Oviedo, E. G.

Lo bueno de Francisco Grande Covián es que era un científico de primerísima línea. Lo malo es que fue contemporáneo -y paisano- de Severo Ochoa, que se llevó todos los méritos, por otra parte, más que merecidos. La catedrática de Fisiología de la Universidad de Oviedo, Ángeles Menéndez Patterson, fue la encargada de dar ayer una conferencia obligada en el programa de la alta institución, el homenaje al científico colungués en el centenario de su nacimiento. El escenario, la sala de grados de la Facultad de Biología, en colaboración con la de Medicina.

Fue un recorrido por la vida y obra de un hombre singular, cercano, afable, con gran capacidad de comunicación, que odiaba perder el tiempo y que se pasó su vida investigando. Tras la Guerra Civil, las autoridades franquistas lo inhabilitaron para la Universidad diez años y, cumplido el castigo, logró una cátedra en la Universidad de Zaragoza. «Era el año 1950 y su primer trabajo fue tapar los agujeros que habían dejado los obuses durante la guerra», explicó Ángeles Patterson.

En esas circunstancias los norteamericanos lo tuvieron fácil. El científico Ancel Keys lo fichó en 1953 para la Universidad de Minnesota.

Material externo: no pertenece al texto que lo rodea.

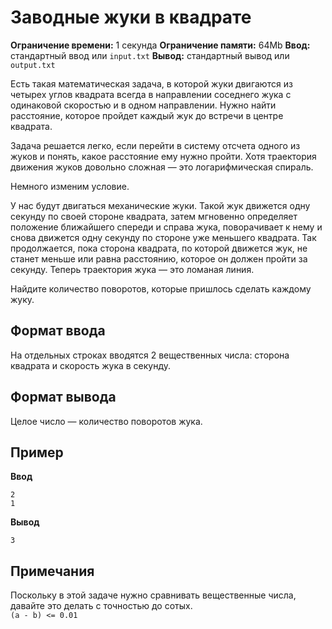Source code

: # Заводные жуки в квадрате

**Ограничение времени:** 1 секунда
**Ограничение памяти:** 64Mb
**Ввод:** стандартный ввод или `input.txt`
**Вывод:** стандартный вывод или `output.txt`

Есть такая математическая задача, в которой жуки двигаются из четырех углов квадрата всегда в направлении соседнего жука с одинаковой скоростью и в одном направлении. Нужно найти расстояние, которое пройдет каждый жук до встречи в центре квадрата.

Задача решается легко, если перейти в систему отсчета одного из жуков и понять, какое расстояние ему нужно пройти. Хотя траектория движения жуков довольно сложная — это логарифмическая спираль.

Немного изменим условие.

У нас будут двигаться механические жуки. Такой жук движется одну секунду по своей стороне квадрата, затем мгновенно определяет положение ближайшего спереди и справа жука, поворачивает к нему и снова движется одну секунду по стороне уже меньшего квадрата. Так продолжается, пока сторона квадрата, по которой движется жук, не станет меньше или равна расстоянию, которое он должен пройти за секунду.
Теперь траектория жука — это ломаная линия.

Найдите количество поворотов, которые пришлось сделать каждому жуку.

## Формат ввода

На отдельных строках вводятся 2 вещественных числа: сторона квадрата и скорость жука в секунду.

## Формат вывода

Целое число — количество поворотов жука.

## Пример

**Ввод**
```
2
1
```

**Вывод**
```
3
```

## Примечания

Поскольку в этой задаче нужно сравнивать вещественные числа, давайте это делать с точностью до сотых.  
`(a - b) <= 0.01`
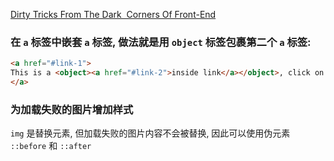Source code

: [Dirty Tricks From The Dark  Corners Of Front-End](https://speakerdeck.com/smashingmag/dirty-tricks-from-the-dark-corners-of-front-end)

### 在 `a` 标签中嵌套 `a` 标签, 做法就是用 `object` 标签包裹第二个 `a` 标签:

```html
<a href="#link-1">
This is a <object><a href="#link-2">inside link</a></object>, click on it.
</a>
```
### 为加载失败的图片增加样式

`img` 是替换元素, 但加载失败的图片内容不会被替换, 因此可以使用伪元素 `::before` 和 `::after`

Era una estancia corta que se prolongó 21 años, hasta su regreso a España en 1974. Cuando en los Estados Unidos Grande Covián quiso hacer un estudio estadístico sobre los efectos de la ingesta de alcohol en la dieta, las autoridades del Estado pusieron a su disposición a los internos de la prisión central, pero con dos condiciones: el alcohol debía ser whisky y no vino, como pretendía el investigador, y los reclusos del experimento debían ser condenados a cadena perpetua. «Eran 180, aquella gente llevaba años sin probar el alcohol, y siempre recordaba Francisco Grande que salvo cuatro o cinco todos los demás aceptaron encantados», dijo Patterson. Empezaron por niveles de 0,45 gramos de alcohol por kilo de peso, y llegaron hasta el 1,35%.

Francisco Grande Covián andaba dándole vueltas al vino. Ya había comprobado que la dieta mediterránea frenaba las estadísticas de infartos, pero Francia, que se acercaba más a la dieta centroeuropea que a la mediterránea, tenía niveles de infartos más bajos que sus vecinos del Norte. «Hay algo en el vino que protege frente a las enfermedades coronarias», decía Grande Covián. Después se supo que estaba en lo cierto y que ese «algo» del que sospechaba es el resveratrol, un antioxidante presente en las uvas.

Ángeles Patterson recordó la llegada de un jovencísimo Francisco Grande a la Residencia de Estudiantes. Entró convencido de que quería ser médico, y salió con otros objetivos: «La Residencia marcó mi vida, porque allí decidí mi vocación científica, mi propósito de dedicarme a la investigación», escribió. En aquel vivero de saber el joven estudiante universitario pudo escuchar a Marie Curie, Einstein o Howard Carter.

La inhabilitación en la Universidad después de la guerra fue el mal menor para Francisco Grande Covián, que había trabajado en el Madrid republicano y había sido colaborador de Juan Negrín, presidente del Gobierno «rojo». «Nunca se metió en política», aclaró Ángeles Patterson. Covián estudió las carencias nutricionales de la población sitiada de la capital. Las penurias fueron tales que en diciembre del año 1938 la ingesta media diaria de los madrileños no superaba las 770 calorías.